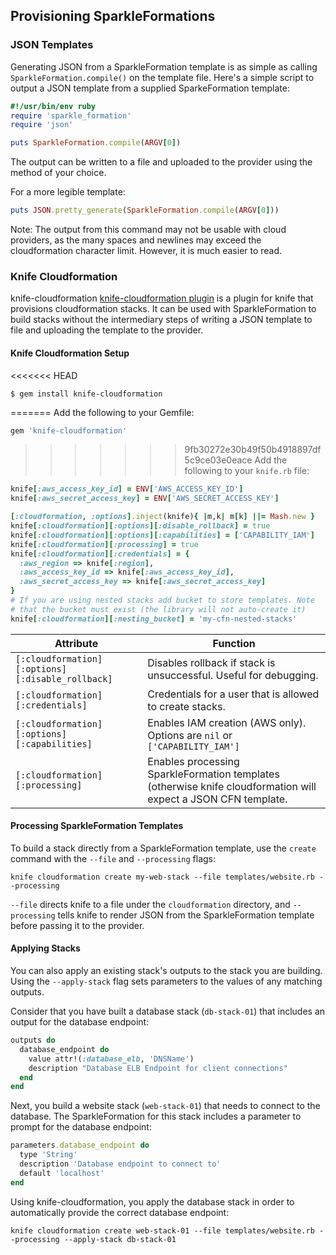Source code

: ## Provisioning SparkleFormations

### JSON Templates

Generating JSON from a SparkleFormation template is as simple as
calling `SparkleFormation.compile()` on the template file. Here's a simple
script to output a JSON template from a supplied
SparkeFormation template:

```ruby
#!/usr/bin/env ruby
require 'sparkle_formation'
require 'json'

puts SparkleFormation.compile(ARGV[0])
```

The output can be written to a file and uploaded to the provider using
the method of your choice.

For a more legible template:

```ruby
puts JSON.pretty_generate(SparkleFormation.compile(ARGV[0]))
```

Note: The output from this command may not be usable with cloud providers,
as the many spaces and newlines may exceed the cloudformation
character limit. However, it is much easier to read.

### Knife Cloudformation
knife-cloudformation [knife-cloudformation plugin](https://rubygems.org/gems/knife-cloudformation) is a plugin for
knife that provisions cloudformation stacks. It can be used with
SparkleFormation to build stacks without the intermediary steps of
writing a JSON template to file and uploading the template to the provider.

#### Knife Cloudformation Setup
<<<<<<< HEAD

```
$ gem install knife-cloudformation
```

=======
Add the following to your Gemfile:

```ruby
gem 'knife-cloudformation'
```
>>>>>>> 9fb30272e30b49f50b4918897df5c9ce03e0eace
Add the following to your `knife.rb` file:
```ruby
knife[:aws_access_key_id] = ENV['AWS_ACCESS_KEY_ID']
knife[:aws_secret_access_key] = ENV['AWS_SECRET_ACCESS_KEY']

[:cloudformation, :options].inject(knife){ |m,k| m[k] ||= Mash.new }
knife[:cloudformation][:options][:disable_rollback] = true
knife[:cloudformation][:options][:capabilities] = ['CAPABILITY_IAM']
knife[:cloudformation][:processing] = true
knife[:cloudformation][:credentials] = {
  :aws_region => knife[:region],
  :aws_access_key_id => knife[:aws_access_key_id],
  :aws_secret_access_key => knife[:aws_secret_access_key]
}
# If you are using nested stacks add bucket to store templates. Note
# that the bucket must exist (the library will not auto-create it)
knife[:cloudformation][:nesting_bucket] = 'my-cfn-nested-stacks'

```

| Attribute                                        | Function                                                                                                       |
|--------------------------------------------------|----------------------------------------------------------------------------------------------------------------|
| `[:cloudformation][:options][:disable_rollback]` | Disables rollback if stack is unsuccessful. Useful for debugging.                                              |
| `[:cloudformation][:credentials]`                | Credentials for a user that is allowed to create stacks.                                                       |
| `[:cloudformation][:options][:capabilities]`     | Enables IAM creation (AWS only). Options are `nil` or `['CAPABILITY_IAM']`                                     |
| `[:cloudformation][:processing]`                 | Enables processing SparkleFormation templates (otherwise knife cloudformation will expect a JSON CFN template. |

#### Processing SparkleFormation Templates
To build a stack directly from a SparkleFormation template, use the
`create` command with the `--file` and `--processing` flags:

```
knife cloudformation create my-web-stack --file templates/website.rb --processing
```

`--file` directs knife to a file under the `cloudformation` directory,
and `--processing` tells knife to render JSON from the
SparkleFormation template before passing it to the provider.

#### Applying Stacks
You can also apply an existing stack's outputs to the stack you are
building. Using the `--apply-stack` flag sets parameters to the
values of any matching outputs.

Consider that you have built a database stack (`db-stack-01`) that includes an output for the
database endpoint:

```ruby
outputs do
  database_endpoint do
    value attr!(:database_elb, 'DNSName')
    description "Database ELB Endpoint for client connections"
  end
end
```

Next, you build a website stack (`web-stack-01`) that needs to connect to the
database. The SparkleFormation for this stack includes a parameter to
prompt for the database endpoint:

```ruby
parameters.database_endpoint do
  type 'String'
  description 'Database endpoint to connect to'
  default 'localhost'
end
```

Using knife-cloudformation, you apply the database stack in order to
automatically provide the correct database endpoint:

`knife cloudformation create web-stack-01 --file templates/website.rb --processing --apply-stack db-stack-01`
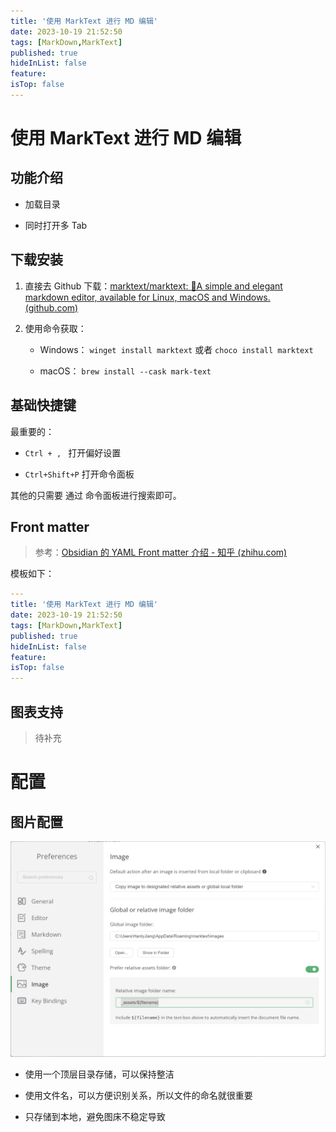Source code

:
 ```yaml
---
title: '使用 MarkText 进行 MD 编辑'
date: 2023-10-19 21:52:50
tags: [MarkDown,MarkText]
published: true
hideInList: false
feature: 
isTop: false
---
```


# 使用 MarkText 进行 MD 编辑



## 功能介绍

- 加载目录

- 同时打开多 Tab 

## 下载安装

1. 直接去 Github 下载：[marktext/marktext: 📝A simple and elegant markdown editor, available for Linux, macOS and Windows. (github.com)](https://github.com/marktext/marktext)

2. 使用命令获取： 
   
   - Windows： `winget install marktext`  或者 `choco install marktext`
   
   - macOS： `brew install --cask mark-text`

## 基础快捷键

最重要的： 

- `Ctrl + , ` 打开偏好设置

- `Ctrl+Shift+P` 打开命令面板

其他的只需要 通过 命令面板进行搜索即可。

## Front matter

> 参考：[Obsidian 的 YAML Front matter 介绍 - 知乎 (zhihu.com)](https://zhuanlan.zhihu.com/p/370113792)

模板如下：

```yaml
---
title: '使用 MarkText 进行 MD 编辑'
date: 2023-10-19 21:52:50
tags: [MarkDown,MarkText]
published: true
hideInList: false
feature: 
isTop: false
---
```

## 图表支持

> 待补充





# 配置

## 图片配置

![](_assets/使用MarkText进行Wiki编辑/2023-10-19-22-02-52-image.png)

- 使用一个顶层目录存储，可以保持整洁

- 使用文件名，可以方便识别关系，所以文件的命名就很重要

- 只存储到本地，避免图床不稳定导致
################
→ **TASK GOAL**: Tally the lines in the records above that contain the word "includes", and give only that number.

→ **EXPECTED ANSWER**: 2